Records supplied:

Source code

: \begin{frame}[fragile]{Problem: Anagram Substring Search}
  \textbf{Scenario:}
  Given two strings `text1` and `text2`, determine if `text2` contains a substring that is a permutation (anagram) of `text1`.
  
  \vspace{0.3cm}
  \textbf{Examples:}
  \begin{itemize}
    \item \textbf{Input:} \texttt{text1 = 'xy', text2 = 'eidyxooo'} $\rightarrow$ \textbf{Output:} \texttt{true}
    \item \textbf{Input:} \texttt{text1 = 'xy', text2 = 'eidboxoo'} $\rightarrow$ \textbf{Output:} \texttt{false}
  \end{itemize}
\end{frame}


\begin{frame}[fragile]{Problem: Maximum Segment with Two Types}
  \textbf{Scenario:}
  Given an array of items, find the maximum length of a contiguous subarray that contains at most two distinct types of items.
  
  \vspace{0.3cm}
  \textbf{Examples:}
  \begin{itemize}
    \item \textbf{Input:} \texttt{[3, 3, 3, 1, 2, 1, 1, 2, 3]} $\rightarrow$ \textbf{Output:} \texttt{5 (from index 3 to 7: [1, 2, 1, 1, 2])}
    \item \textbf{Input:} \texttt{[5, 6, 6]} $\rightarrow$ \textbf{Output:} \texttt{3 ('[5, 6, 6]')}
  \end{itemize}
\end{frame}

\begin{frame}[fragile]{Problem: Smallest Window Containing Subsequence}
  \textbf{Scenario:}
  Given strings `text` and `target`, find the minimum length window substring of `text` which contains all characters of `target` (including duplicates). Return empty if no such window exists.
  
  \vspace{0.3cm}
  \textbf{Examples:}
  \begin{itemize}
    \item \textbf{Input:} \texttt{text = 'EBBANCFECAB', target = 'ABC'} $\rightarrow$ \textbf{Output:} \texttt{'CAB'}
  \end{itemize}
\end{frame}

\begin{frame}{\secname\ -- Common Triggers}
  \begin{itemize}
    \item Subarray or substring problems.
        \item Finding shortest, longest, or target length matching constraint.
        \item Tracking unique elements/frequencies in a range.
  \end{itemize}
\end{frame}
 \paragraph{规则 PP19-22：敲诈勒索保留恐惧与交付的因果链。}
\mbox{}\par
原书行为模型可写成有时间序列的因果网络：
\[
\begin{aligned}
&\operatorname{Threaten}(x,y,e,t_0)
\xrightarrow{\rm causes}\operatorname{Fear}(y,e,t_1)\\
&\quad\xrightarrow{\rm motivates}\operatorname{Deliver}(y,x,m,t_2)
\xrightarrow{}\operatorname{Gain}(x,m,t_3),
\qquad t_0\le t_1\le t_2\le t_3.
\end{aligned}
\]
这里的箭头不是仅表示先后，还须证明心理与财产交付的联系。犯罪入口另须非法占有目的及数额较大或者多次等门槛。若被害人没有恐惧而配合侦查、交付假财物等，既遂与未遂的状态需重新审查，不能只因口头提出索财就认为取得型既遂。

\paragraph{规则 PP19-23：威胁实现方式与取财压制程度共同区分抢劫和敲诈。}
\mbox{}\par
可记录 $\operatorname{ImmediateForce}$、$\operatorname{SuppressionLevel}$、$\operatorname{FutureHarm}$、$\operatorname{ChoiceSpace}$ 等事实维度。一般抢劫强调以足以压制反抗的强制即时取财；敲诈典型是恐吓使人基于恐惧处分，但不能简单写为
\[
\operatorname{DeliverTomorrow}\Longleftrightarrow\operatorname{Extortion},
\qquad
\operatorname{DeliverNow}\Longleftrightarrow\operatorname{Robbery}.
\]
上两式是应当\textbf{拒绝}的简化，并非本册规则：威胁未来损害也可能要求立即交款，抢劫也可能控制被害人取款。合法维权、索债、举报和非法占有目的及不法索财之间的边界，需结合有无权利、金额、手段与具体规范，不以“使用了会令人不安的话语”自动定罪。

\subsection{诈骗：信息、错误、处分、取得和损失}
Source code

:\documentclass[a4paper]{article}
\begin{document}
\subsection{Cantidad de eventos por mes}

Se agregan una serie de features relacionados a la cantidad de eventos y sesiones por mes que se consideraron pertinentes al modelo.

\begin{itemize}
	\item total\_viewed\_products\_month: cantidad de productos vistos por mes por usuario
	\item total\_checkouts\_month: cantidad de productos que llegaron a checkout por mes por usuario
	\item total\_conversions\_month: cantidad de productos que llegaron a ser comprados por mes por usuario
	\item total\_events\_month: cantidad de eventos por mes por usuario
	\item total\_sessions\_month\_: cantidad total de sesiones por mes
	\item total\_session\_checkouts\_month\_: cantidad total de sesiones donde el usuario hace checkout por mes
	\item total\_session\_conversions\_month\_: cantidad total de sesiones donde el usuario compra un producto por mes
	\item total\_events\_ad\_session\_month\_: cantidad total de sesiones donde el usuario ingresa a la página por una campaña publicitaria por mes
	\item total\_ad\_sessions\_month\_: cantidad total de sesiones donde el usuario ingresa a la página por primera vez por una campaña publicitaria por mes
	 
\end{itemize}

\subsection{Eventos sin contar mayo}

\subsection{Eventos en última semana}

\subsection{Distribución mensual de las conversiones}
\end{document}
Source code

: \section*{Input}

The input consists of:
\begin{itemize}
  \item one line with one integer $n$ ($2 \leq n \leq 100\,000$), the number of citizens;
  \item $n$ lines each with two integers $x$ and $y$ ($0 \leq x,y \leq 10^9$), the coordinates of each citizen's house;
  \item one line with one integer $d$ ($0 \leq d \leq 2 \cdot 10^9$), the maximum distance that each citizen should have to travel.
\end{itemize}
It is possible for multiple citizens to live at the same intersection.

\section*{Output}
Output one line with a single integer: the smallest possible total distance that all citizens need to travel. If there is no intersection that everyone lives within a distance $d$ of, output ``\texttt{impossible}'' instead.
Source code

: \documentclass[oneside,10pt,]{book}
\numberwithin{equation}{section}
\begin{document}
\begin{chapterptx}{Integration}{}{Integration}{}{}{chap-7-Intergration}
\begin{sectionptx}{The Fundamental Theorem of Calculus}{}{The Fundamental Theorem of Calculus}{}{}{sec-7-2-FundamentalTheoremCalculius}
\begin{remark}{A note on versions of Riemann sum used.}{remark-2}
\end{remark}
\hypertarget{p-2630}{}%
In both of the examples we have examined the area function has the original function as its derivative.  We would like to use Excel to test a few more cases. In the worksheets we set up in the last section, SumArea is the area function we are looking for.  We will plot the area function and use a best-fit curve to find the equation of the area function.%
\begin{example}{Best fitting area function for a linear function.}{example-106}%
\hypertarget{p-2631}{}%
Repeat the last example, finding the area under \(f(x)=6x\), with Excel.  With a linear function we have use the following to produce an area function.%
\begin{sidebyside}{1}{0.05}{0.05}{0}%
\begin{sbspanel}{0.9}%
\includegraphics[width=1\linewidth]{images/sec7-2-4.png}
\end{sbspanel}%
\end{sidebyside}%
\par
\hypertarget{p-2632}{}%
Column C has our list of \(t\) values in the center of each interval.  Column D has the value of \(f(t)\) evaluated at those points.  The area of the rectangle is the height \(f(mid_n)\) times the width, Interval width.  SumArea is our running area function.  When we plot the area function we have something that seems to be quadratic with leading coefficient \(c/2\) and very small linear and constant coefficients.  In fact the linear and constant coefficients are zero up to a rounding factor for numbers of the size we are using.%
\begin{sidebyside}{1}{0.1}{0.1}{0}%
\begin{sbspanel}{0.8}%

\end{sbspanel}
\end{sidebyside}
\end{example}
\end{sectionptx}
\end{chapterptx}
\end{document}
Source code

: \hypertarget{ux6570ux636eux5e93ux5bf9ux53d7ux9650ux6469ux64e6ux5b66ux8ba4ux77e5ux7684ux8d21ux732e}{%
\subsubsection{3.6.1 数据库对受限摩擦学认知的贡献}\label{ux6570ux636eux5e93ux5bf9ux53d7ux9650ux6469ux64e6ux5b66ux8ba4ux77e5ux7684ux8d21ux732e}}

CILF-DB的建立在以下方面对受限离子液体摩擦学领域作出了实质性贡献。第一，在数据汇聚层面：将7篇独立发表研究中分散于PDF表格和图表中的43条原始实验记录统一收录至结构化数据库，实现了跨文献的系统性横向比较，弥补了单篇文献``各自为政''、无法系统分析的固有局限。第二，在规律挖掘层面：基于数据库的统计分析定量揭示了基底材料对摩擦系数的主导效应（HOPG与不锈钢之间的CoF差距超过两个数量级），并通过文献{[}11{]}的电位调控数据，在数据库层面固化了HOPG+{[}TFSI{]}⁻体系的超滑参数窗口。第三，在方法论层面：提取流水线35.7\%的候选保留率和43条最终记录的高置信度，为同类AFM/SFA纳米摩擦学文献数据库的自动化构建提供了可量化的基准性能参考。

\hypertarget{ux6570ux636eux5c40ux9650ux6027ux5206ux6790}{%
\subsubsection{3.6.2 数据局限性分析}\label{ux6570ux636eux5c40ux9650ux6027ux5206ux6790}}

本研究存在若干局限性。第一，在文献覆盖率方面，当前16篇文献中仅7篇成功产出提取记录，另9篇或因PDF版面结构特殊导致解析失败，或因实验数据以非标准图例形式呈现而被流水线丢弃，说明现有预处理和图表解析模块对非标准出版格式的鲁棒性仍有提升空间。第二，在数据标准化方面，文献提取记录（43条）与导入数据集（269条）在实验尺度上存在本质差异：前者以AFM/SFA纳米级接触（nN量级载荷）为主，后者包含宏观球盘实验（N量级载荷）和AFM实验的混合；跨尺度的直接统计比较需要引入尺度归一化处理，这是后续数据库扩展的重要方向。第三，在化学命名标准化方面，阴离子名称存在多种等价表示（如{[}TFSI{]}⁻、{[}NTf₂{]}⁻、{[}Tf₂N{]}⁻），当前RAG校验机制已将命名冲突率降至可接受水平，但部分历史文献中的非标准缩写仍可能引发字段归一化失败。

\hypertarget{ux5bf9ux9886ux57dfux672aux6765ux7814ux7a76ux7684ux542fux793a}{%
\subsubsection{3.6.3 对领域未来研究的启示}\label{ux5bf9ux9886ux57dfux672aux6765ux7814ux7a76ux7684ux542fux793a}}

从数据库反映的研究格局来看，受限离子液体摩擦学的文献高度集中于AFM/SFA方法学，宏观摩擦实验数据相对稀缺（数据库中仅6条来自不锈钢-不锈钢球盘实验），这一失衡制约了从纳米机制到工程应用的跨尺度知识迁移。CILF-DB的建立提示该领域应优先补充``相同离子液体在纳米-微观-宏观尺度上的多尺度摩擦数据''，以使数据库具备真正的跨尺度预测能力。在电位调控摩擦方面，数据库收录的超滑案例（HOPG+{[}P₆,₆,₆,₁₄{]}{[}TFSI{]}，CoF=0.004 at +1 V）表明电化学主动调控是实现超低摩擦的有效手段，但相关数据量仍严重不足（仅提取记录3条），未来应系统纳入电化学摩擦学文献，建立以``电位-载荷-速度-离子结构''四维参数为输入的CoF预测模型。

Exercise description: Quote exactly the first line of the data and every line after it through the one holding "or substring problems.".

Response to the task:
Source code

: \begin{frame}[fragile]{Problem: Anagram Substring Search}
  \textbf{Scenario:}
  Given two strings `text1` and `text2`, determine if `text2` contains a substring that is a permutation (anagram) of `text1`.
  
  \vspace{0.3cm}
  \textbf{Examples:}
  \begin{itemize}
    \item \textbf{Input:} \texttt{text1 = 'xy', text2 = 'eidyxooo'} $\rightarrow$ \textbf{Output:} \texttt{true}
    \item \textbf{Input:} \texttt{text1 = 'xy', text2 = 'eidboxoo'} $\rightarrow$ \textbf{Output:} \texttt{false}
  \end{itemize}
\end{frame}


\begin{frame}[fragile]{Problem: Maximum Segment with Two Types}
  \textbf{Scenario:}
  Given an array of items, find the maximum length of a contiguous subarray that contains at most two distinct types of items.
  
  \vspace{0.3cm}
  \textbf{Examples:}
  \begin{itemize}
    \item \textbf{Input:} \texttt{[3, 3, 3, 1, 2, 1, 1, 2, 3]} $\rightarrow$ \textbf{Output:} \texttt{5 (from index 3 to 7: [1, 2, 1, 1, 2])}
    \item \textbf{Input:} \texttt{[5, 6, 6]} $\rightarrow$ \textbf{Output:} \texttt{3 ('[5, 6, 6]')}
  \end{itemize}
\end{frame}

\begin{frame}[fragile]{Problem: Smallest Window Containing Subsequence}
  \textbf{Scenario:}
  Given strings `text` and `target`, find the minimum length window substring of `text` which contains all characters of `target` (including duplicates). Return empty if no such window exists.
  
  \vspace{0.3cm}
  \textbf{Examples:}
  \begin{itemize}
    \item \textbf{Input:} \texttt{text = 'EBBANCFECAB', target = 'ABC'} $\rightarrow$ \textbf{Output:} \texttt{'CAB'}
  \end{itemize}
\end{frame}

\begin{frame}{\secname\ -- Common Triggers}
  \begin{itemize}
    \item Subarray or substring problems.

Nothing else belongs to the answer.